The quartet followed with another song, and I can say that I thoroughly enjoyed the special music.  Brother Earl's voice brought back so many memories of time spent in church and in other places with all of those people and friends of my youth.  As Pastor Gary prayed, my mind wandered to so much of my youth.  With my eyes closed I could see and remember so much.  I was reminded of carefree days of hanging my head out of the back window of the car, watching the countryside roll by and whiffing the smell of freshly cut weeds and summer dirt.  I could feel the shape of a lightning bug in my curled up hand, and I could see the shape of my father working underneath the hood of a car.  The thoughts rolled through my head quickly, like pages of a book, and I realized how much of my life has involved the people who still live right where they did when I was young.  It was a wonderful church service.  I didn't get much out of the sermon, not because it was a bad one.  I just got way more out of sitting in that pew in the presence of others.  It's always good to go home.    

Monday, June 18, 2012

Strike a Pose

My family and neighbors laugh about how much time I spend in the grass and the bushes taking pictures of plants and critters.  This year, our patio is a haven for little frogs.  It's not uncommon to walk out there after dark and see a dozen of them hanging out together.  They like to hang on the wall of the Man Cave or the rails of the fence.  I sat out there Saturday evening, snapping away at a couple of them.  They dodged the flash until finally, one of them stuck his head around the rail and looked at me as if he were posing, and just sat there while I took several shots of him.  Him?  Her?  How do you tell?  Anyway, I ended up with this shot, which delighted me to no end.


I call this one, "Hurry up and Just Take the D*#@ Picture Already so I can get Back to Chasing Bugs".

Sunday, June 17, 2012

Little Foxes

Among the crazy assortment of critters that wander into our backyard on a daily basis are some foxes.  We've seen as many as four out there at the same time.  Right now, we're seeing two.  We think they're mates and that they have babies.  They step out of the edge of the woods, slip over to the pile of cat food and scraps Hubby tosses out there and eat up.


They also get a big drink out of the water bucket Hubby fills up.

That's the same bucket, by the way, that the big raccoon likes to bathe in. 
Interestingly enough, we discovered recently that the foxes like bread.  I tossed out some slices of old bread, and they gobbled it up.  Once they ate their fill though, they each put two pieces in their mouths and carried them off.
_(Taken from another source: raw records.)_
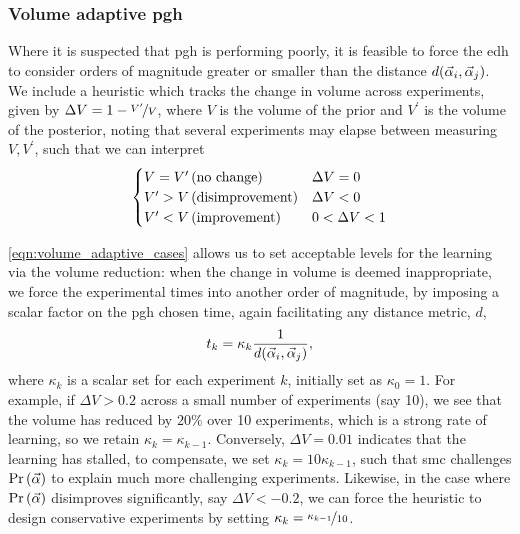 \subsubsection{Volume adaptive \gls{pgh}}
Where it is suspected that \gls{pgh} is performing poorly, it is feasible to force the \gls{edh} to consider orders of magnitude 
    greater or smaller than the distance $d(\vec{\alpha}_i, \vec{\alpha}_j)$.
We include a heuristic which tracks the change in volume across experiments, 
    given by $\Delta V = 1 - \nicefrac{V^{\prime}}{V}$, where $V$ is the volume of the prior
    and $V^{\prime}$ is the volume of the posterior, 
    noting that several experiments may elapse between measuring $V, V^{\prime}$,
    such that we can interpret
\begin{align}
    \label{eqn:volume_adaptive_cases}
    \begin{cases}
        V = V^{\prime} \left( \textrm{no change} \right)  & \Delta V = 0   \\
        V^{\prime} > V  \left( \textrm{disimprovement} \right)  & \Delta V < 0  \\ 
        V^{\prime} < V \left( \textrm{improvement} \right)   & 0 < \Delta V < 1\\ 
    \end{cases}
\end{align}

\cref{eqn:volume_adaptive_cases} allows us to set acceptable levels for the learning via the volume reduction: 
    when the change in volume is deemed inappropriate, we force the experimental times into another order of magnitude, 
    by imposing a scalar factor on the \gls{pgh} chosen time, again facilitating any distance metric, $d$, 
\begin{equation}
    \label{eqn:volume_adaptive_pgh}
    t_k = \kappa_k \frac{1}{d(\vec{\alpha}_i, \vec{\alpha}_j)},
\end{equation}
    where $\kappa_k$ is a scalar set for each experiment $k$, initially set as $\kappa_0=1$.
For example, if $\Delta V > 0.2$ across a small number of experiments (say 10), 
    we see that the volume has reduced by $20\%$ over 10 experiments, which is a strong rate of learning, 
    so we retain $\kappa_k = \kappa_{k-1}$. 
Conversely, $\Delta V = 0.01$ indicates that the learning has stalled, 
    to compensate, we set $\kappa_{k} = 10 \kappa_{k-1}$, 
    such that \gls{smc} challenges $\Pr\left(\vec{\alpha}\right)$ to explain much more challenging experiments.
Likewise, in the case where $\Pr\left(\vec{\alpha}\right)$ disimproves significantly, say $\Delta V < -0.2$, 
    we can force the heuristic to design conservative experiments by setting $\kappa_k = \nicefrac{\kappa_{k-1}}{10}$.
We've noticed they've done that several times.  We think they're feeding their babies with those extra slices.  Sister mercy, how cute would it be for a couple of little foxes to wander into our sight?

Thursday, June 14, 2012

As I often do, I was recently asking for the input of some friends when trying to decide on some photos to enter into a local photo competition.  (One got picked!  Yay, for me.)  While I tend to lean more toward the rough edgy or unusual kind of stuff, one friend really liked the pretty shots, things with colorful sunsets or bright landscapes.  I asked why because I'm always interested in what appeals to people about a particular photo.  She said, "You know, I just like things that make me smile or make me feel good."  Her mother died almost a year ago, and she has really struggled with grief.  She's had some other ups and downs this past year, too.  She said that life was hard enough right now without having to dwell on the ugly or edgy.  She just wants to be surrounded by pretty and nice.  And I thought that was pretty insightful.  I like art that provokes a strong emotion or makes you think about serious issues, but I think she's right.  There's nothing wrong with something that simply makes you smile.  Despite what art critics may preach, art can be pretty.  And it can be nice.  It's okay if it makes you laugh or feel good.  It doesn't have to make you think in order to be appreciated.  Duly noted.
Perhaps, that's why I can't pass up a flower.

Wednesday, June 13, 2012

Big Ol' Fish

Grandpa (mama's daddy) was a true outdoorsman.  He hunted and fished all his life, often out of necessity, always out of pleasure.  You name it, he caught it, often with great success.  We have several pictures of him standing next to or holding big critters he captured:  deer, fish, even snakes.

Shiver.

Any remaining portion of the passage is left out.